« Si vous leurs en laissez la chance, ces œuvres peuvent vous transporter de la désolation jusqu’au réconfort », décrivait la commissaire d’exposition du Musée des beaux-arts de l’Ontario (AGO), Katharine Lochnan.
À l’origine de l’exposition Mystical Landscapes : Masterpieces from Monet, Van Gogh and more (Paysages mystiques : chefs d’œuvres de Monet, Van Gogh et plus) présentée à l’AGO, Katharine Lochnan invite le mystique au cœur de la question artistique.
L’exposition, réalisée en partenariat entre l’AGO et le Musée d’Orsay, s’impose comme l’une des expositions incontournables de l’année avec à l’affiche, une liste de maîtres de l’art moderne qui n’en finit plus.
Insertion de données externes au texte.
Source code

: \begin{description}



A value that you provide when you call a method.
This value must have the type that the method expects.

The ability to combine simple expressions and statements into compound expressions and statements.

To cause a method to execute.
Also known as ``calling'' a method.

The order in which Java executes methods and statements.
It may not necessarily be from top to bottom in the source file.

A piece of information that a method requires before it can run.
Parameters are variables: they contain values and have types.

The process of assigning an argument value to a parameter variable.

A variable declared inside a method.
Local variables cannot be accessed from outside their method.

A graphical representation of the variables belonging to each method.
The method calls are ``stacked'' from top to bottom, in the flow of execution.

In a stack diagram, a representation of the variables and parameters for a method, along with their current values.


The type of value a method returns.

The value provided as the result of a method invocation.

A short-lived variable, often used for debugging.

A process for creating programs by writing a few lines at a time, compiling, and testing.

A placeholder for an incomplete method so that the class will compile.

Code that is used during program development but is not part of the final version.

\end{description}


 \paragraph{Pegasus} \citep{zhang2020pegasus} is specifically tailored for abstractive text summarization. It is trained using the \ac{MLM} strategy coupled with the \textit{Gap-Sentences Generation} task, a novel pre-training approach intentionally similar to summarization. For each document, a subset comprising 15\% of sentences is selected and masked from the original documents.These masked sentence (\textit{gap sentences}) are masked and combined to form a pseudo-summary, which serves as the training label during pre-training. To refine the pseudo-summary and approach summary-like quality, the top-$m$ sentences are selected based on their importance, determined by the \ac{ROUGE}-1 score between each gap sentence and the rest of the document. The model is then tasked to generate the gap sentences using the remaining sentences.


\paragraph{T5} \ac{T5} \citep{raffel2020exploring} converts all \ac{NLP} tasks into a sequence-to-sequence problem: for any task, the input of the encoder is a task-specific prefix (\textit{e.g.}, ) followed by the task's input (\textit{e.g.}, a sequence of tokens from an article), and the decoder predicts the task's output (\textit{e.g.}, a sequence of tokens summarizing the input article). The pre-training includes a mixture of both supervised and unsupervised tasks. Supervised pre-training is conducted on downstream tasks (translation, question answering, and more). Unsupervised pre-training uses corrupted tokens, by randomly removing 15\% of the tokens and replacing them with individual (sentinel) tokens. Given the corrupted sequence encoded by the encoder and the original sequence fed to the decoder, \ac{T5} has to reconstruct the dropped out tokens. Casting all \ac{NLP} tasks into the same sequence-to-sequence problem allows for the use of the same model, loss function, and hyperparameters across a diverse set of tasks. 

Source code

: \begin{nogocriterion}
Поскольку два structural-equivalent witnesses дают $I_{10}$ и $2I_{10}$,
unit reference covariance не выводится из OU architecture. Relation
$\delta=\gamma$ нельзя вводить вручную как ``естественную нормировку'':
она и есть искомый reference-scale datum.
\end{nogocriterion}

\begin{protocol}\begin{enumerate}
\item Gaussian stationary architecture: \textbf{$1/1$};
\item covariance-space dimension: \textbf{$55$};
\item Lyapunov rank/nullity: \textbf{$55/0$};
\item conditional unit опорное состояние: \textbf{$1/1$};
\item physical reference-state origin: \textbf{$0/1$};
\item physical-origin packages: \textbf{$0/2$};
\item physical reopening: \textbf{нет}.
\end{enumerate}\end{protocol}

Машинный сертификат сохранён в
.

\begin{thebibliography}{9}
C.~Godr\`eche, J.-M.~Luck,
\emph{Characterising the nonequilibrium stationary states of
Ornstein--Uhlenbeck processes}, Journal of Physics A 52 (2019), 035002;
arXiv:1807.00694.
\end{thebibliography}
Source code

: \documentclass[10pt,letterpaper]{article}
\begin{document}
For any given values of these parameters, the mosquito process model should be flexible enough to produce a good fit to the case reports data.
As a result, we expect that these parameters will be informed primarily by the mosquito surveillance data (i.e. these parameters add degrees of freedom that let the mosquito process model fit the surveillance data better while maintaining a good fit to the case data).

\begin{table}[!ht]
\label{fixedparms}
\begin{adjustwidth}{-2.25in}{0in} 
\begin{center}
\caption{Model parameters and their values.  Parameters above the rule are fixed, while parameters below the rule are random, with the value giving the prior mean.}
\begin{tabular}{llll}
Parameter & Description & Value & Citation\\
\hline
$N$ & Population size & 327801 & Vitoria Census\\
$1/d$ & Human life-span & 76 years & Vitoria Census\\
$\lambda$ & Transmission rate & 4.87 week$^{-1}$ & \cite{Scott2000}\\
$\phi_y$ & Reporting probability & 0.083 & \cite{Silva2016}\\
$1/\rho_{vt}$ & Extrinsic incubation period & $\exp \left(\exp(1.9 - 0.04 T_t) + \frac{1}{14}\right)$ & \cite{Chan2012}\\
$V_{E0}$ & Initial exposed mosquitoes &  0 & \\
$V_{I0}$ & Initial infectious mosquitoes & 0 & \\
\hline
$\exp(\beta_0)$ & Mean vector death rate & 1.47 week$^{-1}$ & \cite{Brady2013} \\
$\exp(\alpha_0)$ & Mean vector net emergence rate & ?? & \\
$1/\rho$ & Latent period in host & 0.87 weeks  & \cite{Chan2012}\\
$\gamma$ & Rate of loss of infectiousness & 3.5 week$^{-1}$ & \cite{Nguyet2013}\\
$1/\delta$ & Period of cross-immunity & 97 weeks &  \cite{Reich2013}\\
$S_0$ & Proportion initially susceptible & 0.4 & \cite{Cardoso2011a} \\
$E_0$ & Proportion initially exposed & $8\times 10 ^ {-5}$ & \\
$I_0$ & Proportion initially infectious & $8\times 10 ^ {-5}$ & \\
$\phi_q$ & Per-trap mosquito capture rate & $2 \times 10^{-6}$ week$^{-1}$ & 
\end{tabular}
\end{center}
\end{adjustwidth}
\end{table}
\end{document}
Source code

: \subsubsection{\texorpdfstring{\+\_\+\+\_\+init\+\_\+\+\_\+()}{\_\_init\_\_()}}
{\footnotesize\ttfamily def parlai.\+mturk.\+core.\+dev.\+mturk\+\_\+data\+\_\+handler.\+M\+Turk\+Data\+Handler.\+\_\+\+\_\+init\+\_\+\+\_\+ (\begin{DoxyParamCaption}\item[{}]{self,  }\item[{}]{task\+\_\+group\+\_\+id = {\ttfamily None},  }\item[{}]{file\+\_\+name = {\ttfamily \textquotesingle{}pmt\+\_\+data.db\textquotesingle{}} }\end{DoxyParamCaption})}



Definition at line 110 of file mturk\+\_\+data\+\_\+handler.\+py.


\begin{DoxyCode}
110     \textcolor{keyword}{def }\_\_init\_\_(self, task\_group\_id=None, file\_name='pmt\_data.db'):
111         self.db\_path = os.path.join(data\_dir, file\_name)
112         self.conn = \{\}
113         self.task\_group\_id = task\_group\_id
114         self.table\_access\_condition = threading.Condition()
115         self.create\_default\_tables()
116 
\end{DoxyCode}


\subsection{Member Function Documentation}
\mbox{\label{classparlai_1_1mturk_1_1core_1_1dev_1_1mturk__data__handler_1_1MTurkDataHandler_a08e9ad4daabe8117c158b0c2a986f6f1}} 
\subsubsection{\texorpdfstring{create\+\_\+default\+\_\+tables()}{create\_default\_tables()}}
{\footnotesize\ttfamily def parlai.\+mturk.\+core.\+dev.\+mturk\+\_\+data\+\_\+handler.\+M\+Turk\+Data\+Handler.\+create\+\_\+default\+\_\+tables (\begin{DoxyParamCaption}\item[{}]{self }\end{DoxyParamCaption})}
Paul Gauguin, Vincent van Gogh, Vassily Kandinsky, Piet Mondrian, Claude Monet, Edvard Munch ou encore Georgia O‘Keeffe sont parmi les peintres exposés et c’est bien leurs plus grandes œuvres qui ont pris place sur les murs du musée canadien.
Si le thème du mysticisme peut paraître trop religieux, nul n’en est. L’exposition entraîne le spectateur dans les années 1880 et 1930, au début du matérialisme et de l’urbanisation; période de grande désillusion religieuse. Les hommes et les femmes cherchent leur foi autre part et cet autre est la nature.
« C’est une exposition inclusive, c’est une exposition radicale »
Instruments de changement, rebelles, visionnaires, les artistes traduisent ce changement et cette quête naturelle, mystique. Paul Gauguin s’en va auprès des paysans de la Bretagne rurale, Monet cherche son réconfort dans la contemplation de Giverny et Van Gogh n’a d’yeux que pour le ciel d’Arles.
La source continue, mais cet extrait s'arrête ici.